Saved entries
Start of Block
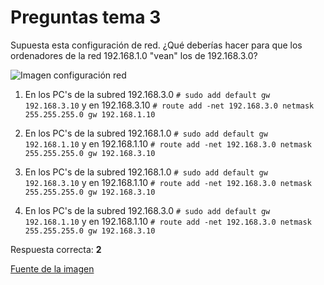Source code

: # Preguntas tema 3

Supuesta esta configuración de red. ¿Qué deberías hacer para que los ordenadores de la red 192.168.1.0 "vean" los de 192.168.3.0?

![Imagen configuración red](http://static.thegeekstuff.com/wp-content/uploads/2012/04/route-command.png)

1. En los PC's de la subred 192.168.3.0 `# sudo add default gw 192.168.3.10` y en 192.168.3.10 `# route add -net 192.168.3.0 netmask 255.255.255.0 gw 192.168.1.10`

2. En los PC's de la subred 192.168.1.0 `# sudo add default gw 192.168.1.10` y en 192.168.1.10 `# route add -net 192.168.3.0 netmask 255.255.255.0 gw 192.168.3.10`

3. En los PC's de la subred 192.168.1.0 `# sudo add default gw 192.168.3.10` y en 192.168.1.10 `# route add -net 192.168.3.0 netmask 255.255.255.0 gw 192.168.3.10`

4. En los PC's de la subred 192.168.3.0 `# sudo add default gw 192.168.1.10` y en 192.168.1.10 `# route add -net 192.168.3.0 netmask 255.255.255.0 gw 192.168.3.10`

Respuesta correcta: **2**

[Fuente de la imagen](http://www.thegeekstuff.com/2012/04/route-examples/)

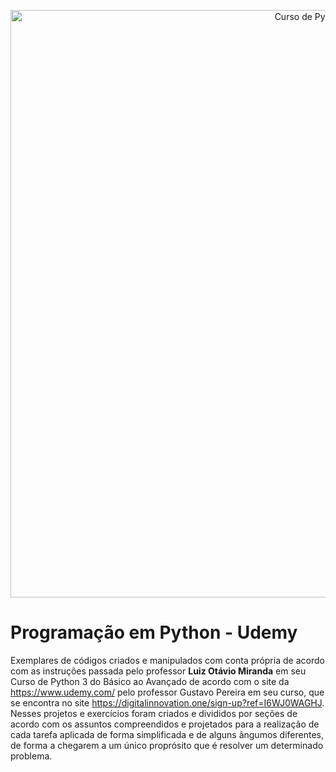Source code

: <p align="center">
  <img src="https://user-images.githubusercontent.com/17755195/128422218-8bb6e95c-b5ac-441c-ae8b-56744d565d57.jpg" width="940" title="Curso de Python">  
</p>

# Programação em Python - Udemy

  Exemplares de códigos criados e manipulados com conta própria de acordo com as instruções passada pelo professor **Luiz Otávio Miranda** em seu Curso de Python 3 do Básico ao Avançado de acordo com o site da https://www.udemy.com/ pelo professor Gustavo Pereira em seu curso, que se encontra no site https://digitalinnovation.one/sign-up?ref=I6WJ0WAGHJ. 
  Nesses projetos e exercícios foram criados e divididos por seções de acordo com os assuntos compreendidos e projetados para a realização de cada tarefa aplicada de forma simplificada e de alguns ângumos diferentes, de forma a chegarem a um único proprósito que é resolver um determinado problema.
End of Block
Start of Block
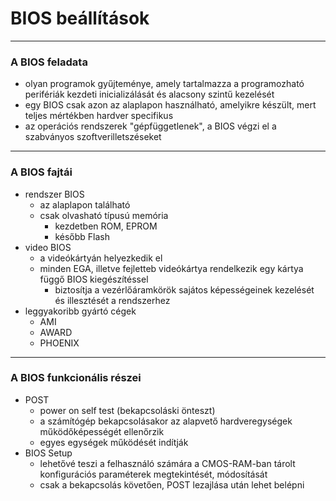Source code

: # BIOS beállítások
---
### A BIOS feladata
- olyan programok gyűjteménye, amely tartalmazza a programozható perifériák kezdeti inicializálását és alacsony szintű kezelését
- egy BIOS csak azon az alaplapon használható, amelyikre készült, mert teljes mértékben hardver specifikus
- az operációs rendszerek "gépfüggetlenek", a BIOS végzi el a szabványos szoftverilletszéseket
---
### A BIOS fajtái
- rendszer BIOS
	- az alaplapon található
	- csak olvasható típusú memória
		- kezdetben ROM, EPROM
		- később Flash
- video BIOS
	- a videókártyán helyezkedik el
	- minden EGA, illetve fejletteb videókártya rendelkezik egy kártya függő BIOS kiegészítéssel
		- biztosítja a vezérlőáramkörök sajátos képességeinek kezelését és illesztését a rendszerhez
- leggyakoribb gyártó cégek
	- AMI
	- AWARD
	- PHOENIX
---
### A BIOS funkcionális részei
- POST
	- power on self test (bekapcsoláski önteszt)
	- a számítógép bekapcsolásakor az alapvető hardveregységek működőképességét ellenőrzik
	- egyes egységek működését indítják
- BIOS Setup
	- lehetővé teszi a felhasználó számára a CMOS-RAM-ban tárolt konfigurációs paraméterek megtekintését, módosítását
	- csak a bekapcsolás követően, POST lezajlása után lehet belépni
End of Block
Look through the entries above; copy each line where the string "configuración" appears.

■ **Solution to this task**
Supuesta esta configuración de red. ¿Qué deberías hacer para que los ordenadores de la red 192.168.1.0 "vean" los de 192.168.3.0?
![Imagen configuración red](http://static.thegeekstuff.com/wp-content/uploads/2012/04/route-command.png)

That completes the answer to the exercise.